Considering every line below, count those with the word "ycombinator" and give only the result.
++++ Task inputs ++++
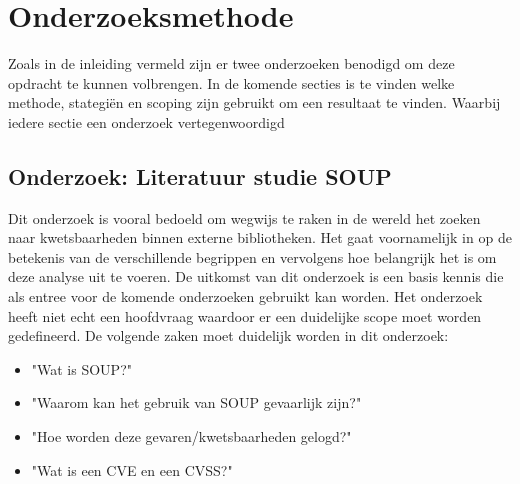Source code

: 
\chapter{Onderzoeksmethode}\label{ch:onderzoeksmethode} %

Zoals in de inleiding vermeld zijn er twee onderzoeken benodigd om deze opdracht te kunnen volbrengen.
In de komende secties is te vinden welke methode, stategiën en scoping zijn gebruikt om een resultaat te vinden.
Waarbij iedere sectie een onderzoek vertegenwoordigd


\section{Onderzoek: Literatuur studie SOUP}\label{sec:onderzoek:-literatuur-studie-soup}
Dit onderzoek is vooral bedoeld om wegwijs te raken in de wereld het zoeken naar kwetsbaarheden binnen externe bibliotheken.
Het gaat voornamelijk in op de betekenis van de verschillende begrippen en vervolgens hoe belangrijk het is om deze analyse uit te voeren.
De uitkomst van dit onderzoek is een basis kennis die als entree voor de komende onderzoeken gebruikt kan worden.
Het onderzoek heeft niet echt een hoofdvraag waardoor er een duidelijke scope moet worden gedefineerd.
De volgende zaken moet duidelijk worden in dit onderzoek:
\begin{itemize}
  \item "Wat is SOUP?"
  \item "Waarom kan het gebruik van SOUP gevaarlijk zijn?"
  \item "Hoe worden deze gevaren/kwetsbaarheden gelogd?"
  \item "Wat is een CVE en een CVSS?"
\end{itemize}


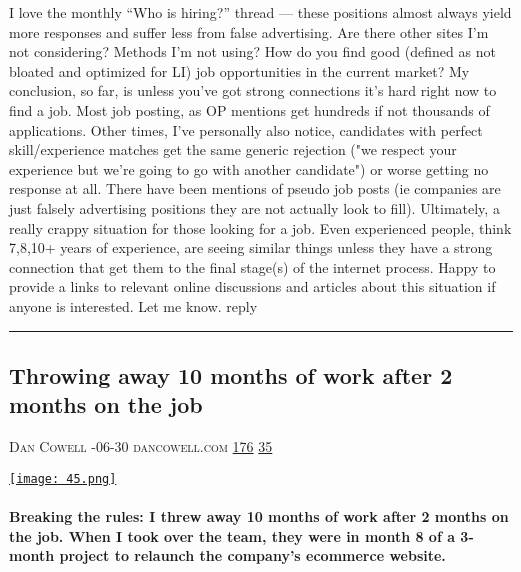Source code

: \documentclass[10pt,a4paper]{article}
\begin{document}
\begin{multicols*}{2}
I love the monthly “Who is hiring?” thread — these positions almost always yield more responses and suffer less from false advertising.
Are there other sites I’m not considering? Methods I’m not using? How do you find good (defined as not bloated and optimized for LI) job opportunities in the current market?
My conclusion, so far, is unless you've got strong connections it's hard right now to find a job. Most job posting, as OP mentions get hundreds if not thousands of applications. Other times, I've personally also notice, candidates with perfect skill/experience matches get the same generic rejection ("we respect your experience but we're going to go with another candidate") or worse getting no response at all. There have been mentions of pseudo job posts (ie companies are just falsely advertising positions they are not actually look to fill). Ultimately, a really crappy situation for those looking for a job. Even experienced people, think 7,8,10+ years of experience, are seeing similar things unless they have a strong connection that get them to the final stage(s) of the internet process.
Happy to provide a links to relevant online discussions and articles about this situation if anyone is interested. Let me know.
reply
\par\noindent\textcolor{red}{\rule{\linewidth}{0.2mm}}
\vfill
\null
\noindent\begin{minipage}{\linewidth}
\subsection{Throwing away 10 months of work after 2 months on the job}
\textsc{\footnotesize
{\scriptsize\faUser}\space 
Dan Cowell 
{\scriptsize\faCalendar}-06-30 
{\scriptsize\faGlobe}\space 
dancowell.com 
{\scriptsize\faThumbsOUp}\space 
\href{http://news.ycombinator.com/item?id=37167833\&utm\_term=comment}{176} 
{\scriptsize\faComments}\space 
\href{http://news.ycombinator.com/item?id=37167833\&utm\_term=comment}{35} 
}
\par\medskip\noindent
\href{https://www.dancowell.com/breaking-the-rules/?utm\_source=hackernewsletter\&utm\_medium=email\&utm\_term=working}{
    \texttt{[image: 45.png]}
}
\end{minipage}
\paragraph{}
\textbf{Breaking the rules: I threw away 10 months of work after 2 months on the job.
When I took over the team, they were in month 8 of a 3-month project to relaunch the company's ecommerce website.}

\end{multicols*}
\end{document}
++++
Result: 2